_Problem to solve_
Looking through the data below, work out how many lines have the word "path". Reply with that number only.

Saved entries

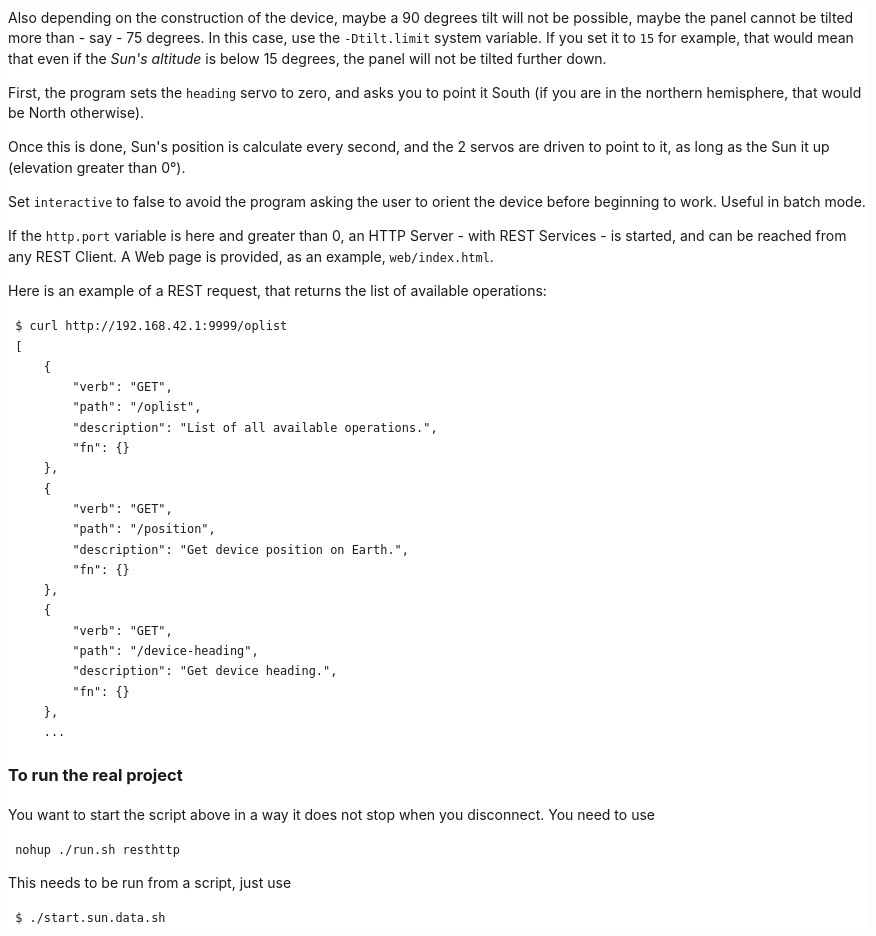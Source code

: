 Also depending on the construction of the device, maybe a 90 degrees tilt will not be possible, maybe the panel cannot be tilted more than - say - 75 degrees.
In this case, use the `-Dtilt.limit` system variable. If you set it to `15` for example, that would mean that even if the _Sun's altitude_ is below 15 degrees, the panel
will not be tilted further down.

First, the program sets the `heading` servo to zero, and asks you to point it South (if you are in the northern hemisphere, that would be North otherwise).

Once this is done, Sun's position is calculate every second, and the 2 servos are driven to point to it, as long as the Sun it up (elevation greater than 0°).

Set `interactive` to false to avoid the program asking the user to orient the device before beginning to work. Useful in batch mode.

If the `http.port` variable is here and greater than 0, an HTTP Server - with REST Services - is started, and can be reached from any REST Client. A Web page is provided, as an example,
`web/index.html`.

Here is an example of a REST request, that returns the list of available operations:
```
 $ curl http://192.168.42.1:9999/oplist
 [
     {
         "verb": "GET",
         "path": "/oplist",
         "description": "List of all available operations.",
         "fn": {}
     },
     {
         "verb": "GET",
         "path": "/position",
         "description": "Get device position on Earth.",
         "fn": {}
     },
     {
         "verb": "GET",
         "path": "/device-heading",
         "description": "Get device heading.",
         "fn": {}
     },
     ...

```


### To run the real project
You want to start the script above in a way it does not stop when you disconnect.
You need to use 
```
 nohup ./run.sh resthttp
```
This needs to be run from a script, just use 
```
 $ ./start.sun.data.sh
```
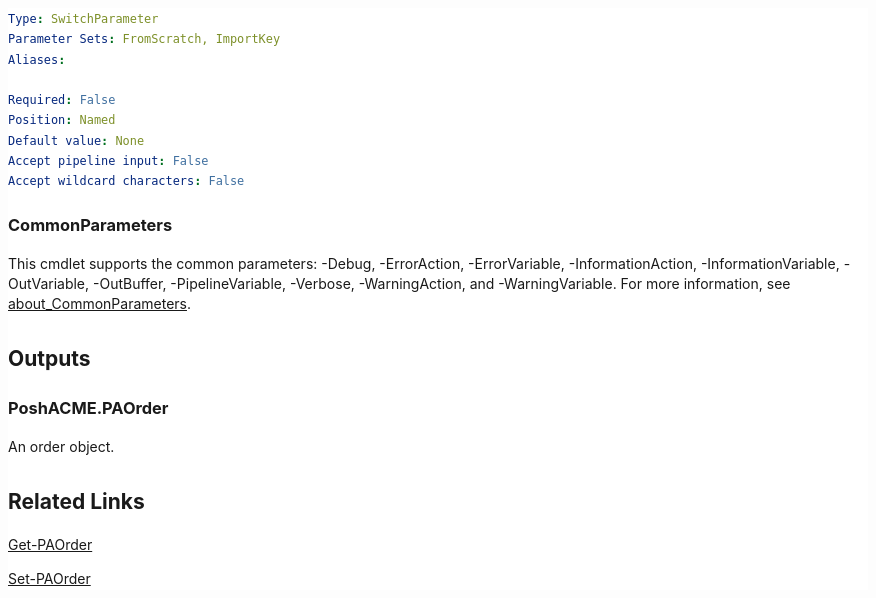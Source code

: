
 ```yaml
Type: SwitchParameter
Parameter Sets: FromScratch, ImportKey
Aliases:

Required: False
Position: Named
Default value: None
Accept pipeline input: False
Accept wildcard characters: False
```

### CommonParameters
This cmdlet supports the common parameters: -Debug, -ErrorAction, -ErrorVariable, -InformationAction, -InformationVariable, -OutVariable, -OutBuffer, -PipelineVariable, -Verbose, -WarningAction, and -WarningVariable. For more information, see [about_CommonParameters](http://go.microsoft.com/fwlink/?LinkID=113216).

## Outputs

### PoshACME.PAOrder
An order object.

## Related Links

[Get-PAOrder](Get-PAOrder.md)

[Set-PAOrder](Set-PAOrder.md)
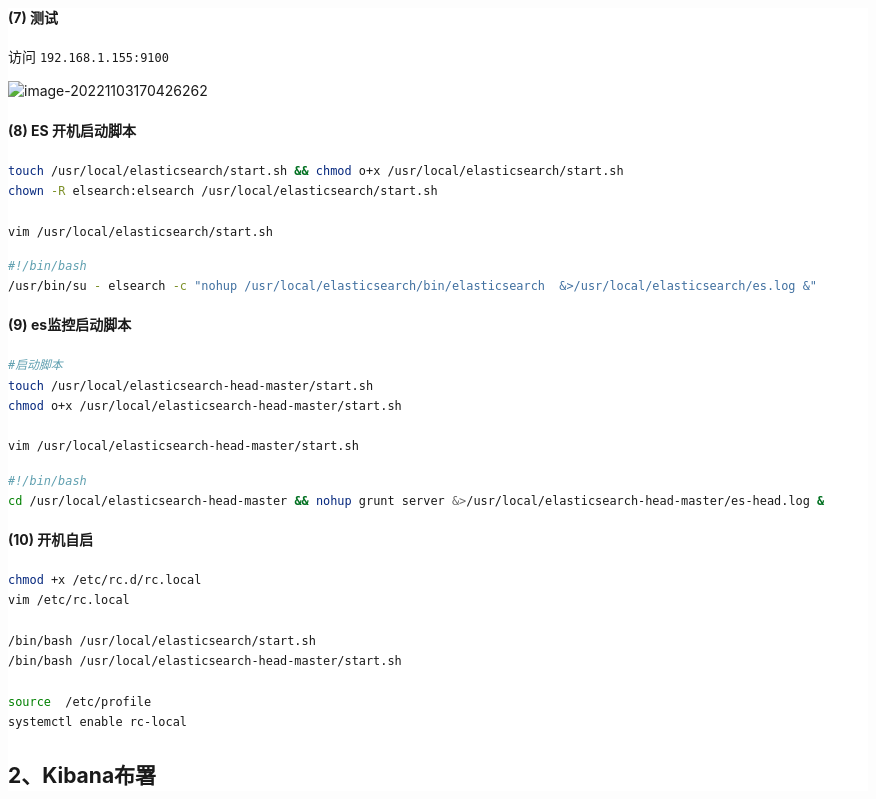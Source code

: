 #### (7) 测试

访问 `192.168.1.155:9100`

![image-20221103170426262](https://typora3366.oss-cn-shenzhen.aliyuncs.com/img_for_typora/image-20221103170426262.png)



#### (8) ES 开机启动脚本

```bash
touch /usr/local/elasticsearch/start.sh && chmod o+x /usr/local/elasticsearch/start.sh
chown -R elsearch:elsearch /usr/local/elasticsearch/start.sh

vim /usr/local/elasticsearch/start.sh
```

```sh
#!/bin/bash
/usr/bin/su - elsearch -c "nohup /usr/local/elasticsearch/bin/elasticsearch  &>/usr/local/elasticsearch/es.log &"
```



#### (9) es监控启动脚本

```bash
#启动脚本
touch /usr/local/elasticsearch-head-master/start.sh 
chmod o+x /usr/local/elasticsearch-head-master/start.sh

vim /usr/local/elasticsearch-head-master/start.sh
```

```sh
#!/bin/bash
cd /usr/local/elasticsearch-head-master && nohup grunt server &>/usr/local/elasticsearch-head-master/es-head.log &
```



#### (10) 开机自启

```bash
chmod +x /etc/rc.d/rc.local
vim /etc/rc.local

/bin/bash /usr/local/elasticsearch/start.sh
/bin/bash /usr/local/elasticsearch-head-master/start.sh

source  /etc/profile
systemctl enable rc-local
```



## 2、Kibana布署
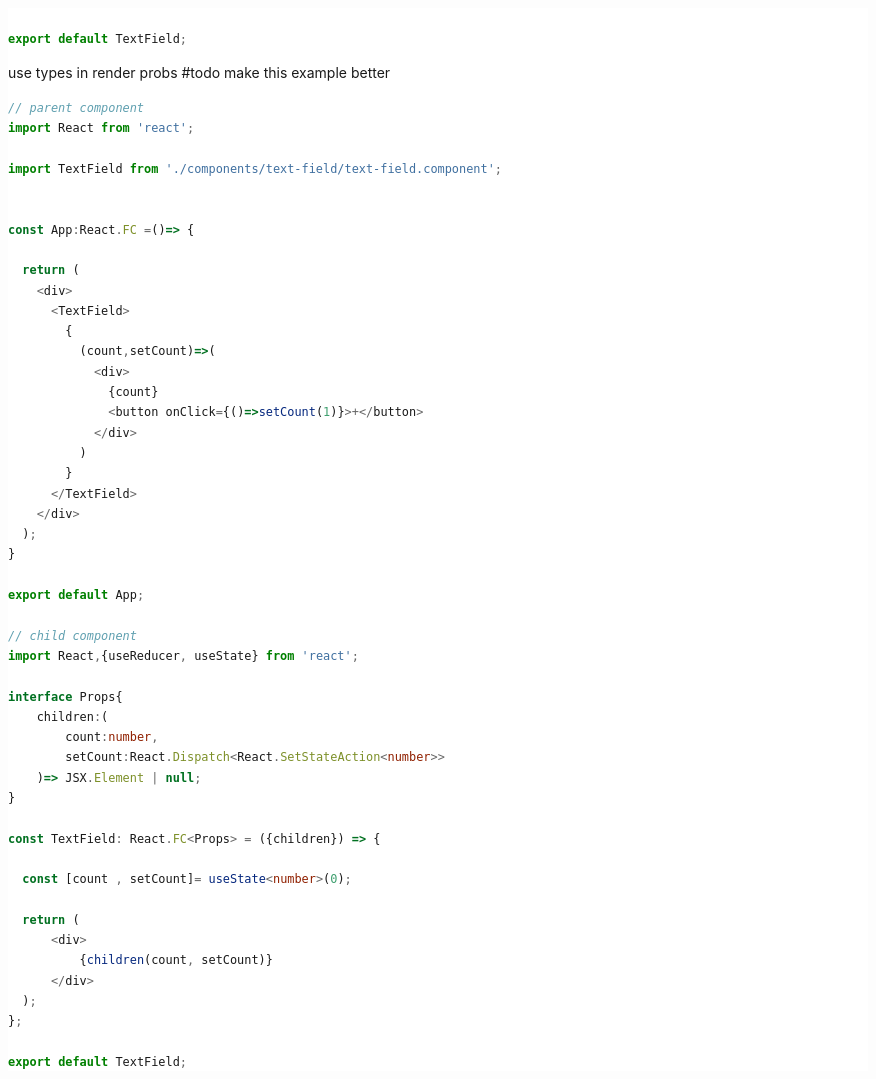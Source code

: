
```typescript

export default TextField;
```

use types in render probs #todo make this example better
```typescript
// parent component
import React from 'react';

import TextField from './components/text-field/text-field.component';


const App:React.FC =()=> {

  return (
    <div>
      <TextField>
        {
          (count,setCount)=>(
            <div>
              {count}
              <button onClick={()=>setCount(1)}>+</button>
            </div>
          )
        }
      </TextField>
    </div>
  );
}

export default App;

// child component
import React,{useReducer, useState} from 'react';

interface Props{
    children:(
        count:number,
        setCount:React.Dispatch<React.SetStateAction<number>>
    )=> JSX.Element | null;
}

const TextField: React.FC<Props> = ({children}) => {

  const [count , setCount]= useState<number>(0);

  return (
      <div>
          {children(count, setCount)}
      </div>
  );
};

export default TextField;


```
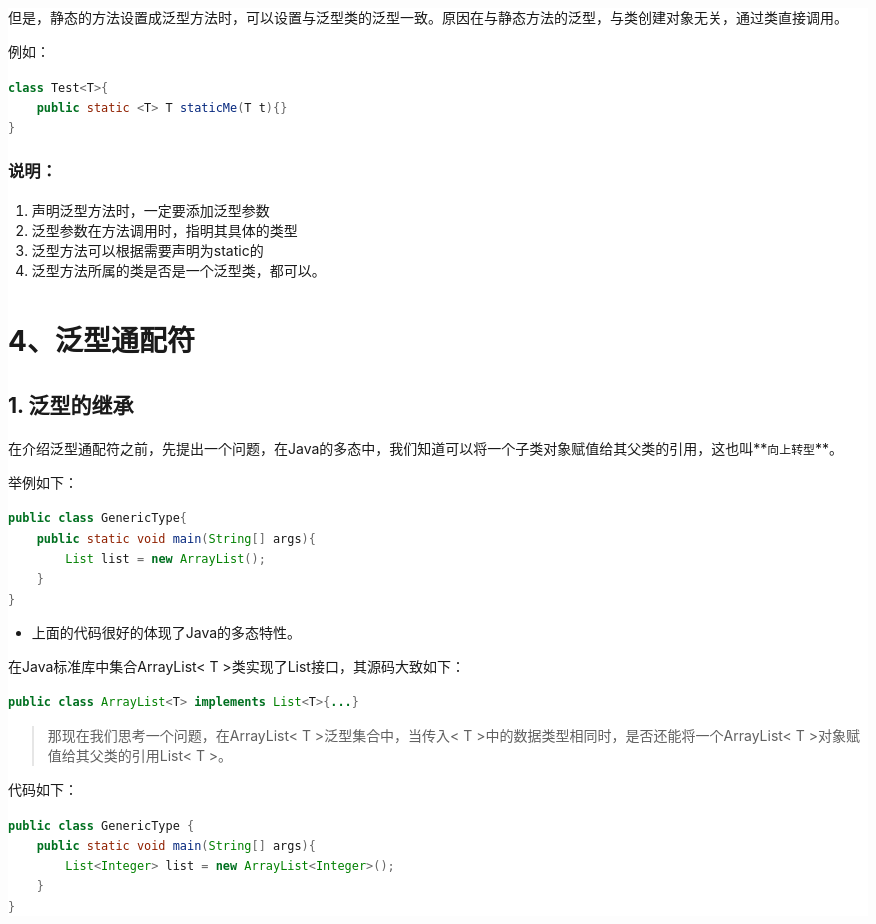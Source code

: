 但是，静态的方法设置成泛型方法时，可以设置与泛型类的泛型一致。原因在与静态方法的泛型，与类创建对象无关，通过类直接调用。

例如：

```java
class Test<T>{
	public static <T> T staticMe(T t){}
}
```



### 说明：

1. 声明泛型方法时，一定要添加泛型参数<T>
2. 泛型参数在方法调用时，指明其具体的类型
3. 泛型方法可以根据需要声明为static的
4. 泛型方法所属的类是否是一个泛型类，都可以。





# 4、泛型通配符

## 1. 泛型的继承

在介绍泛型通配符之前，先提出一个问题，在Java的多态中，我们知道可以将一个子类对象赋值给其父类的引用，这也叫**`向上转型`**。 

举例如下：

```java
public class GenericType{
	public static void main(String[] args){
		List list = new ArrayList();
	}
}
```

* 上面的代码很好的体现了Java的多态特性。

在Java标准库中集合ArrayList< T >类实现了List接口，其源码大致如下：

```java
public class ArrayList<T> implements List<T>{...}
```

> 那现在我们思考一个问题，在ArrayList< T >泛型集合中，当传入< T >中的数据类型相同时，是否还能将一个ArrayList< T >对象赋值给其父类的引用List< T >。

代码如下：

```java
public class GenericType {
	public static void main(String[] args){
		List<Integer> list = new ArrayList<Integer>();
	}
}
```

_Exercise response_
3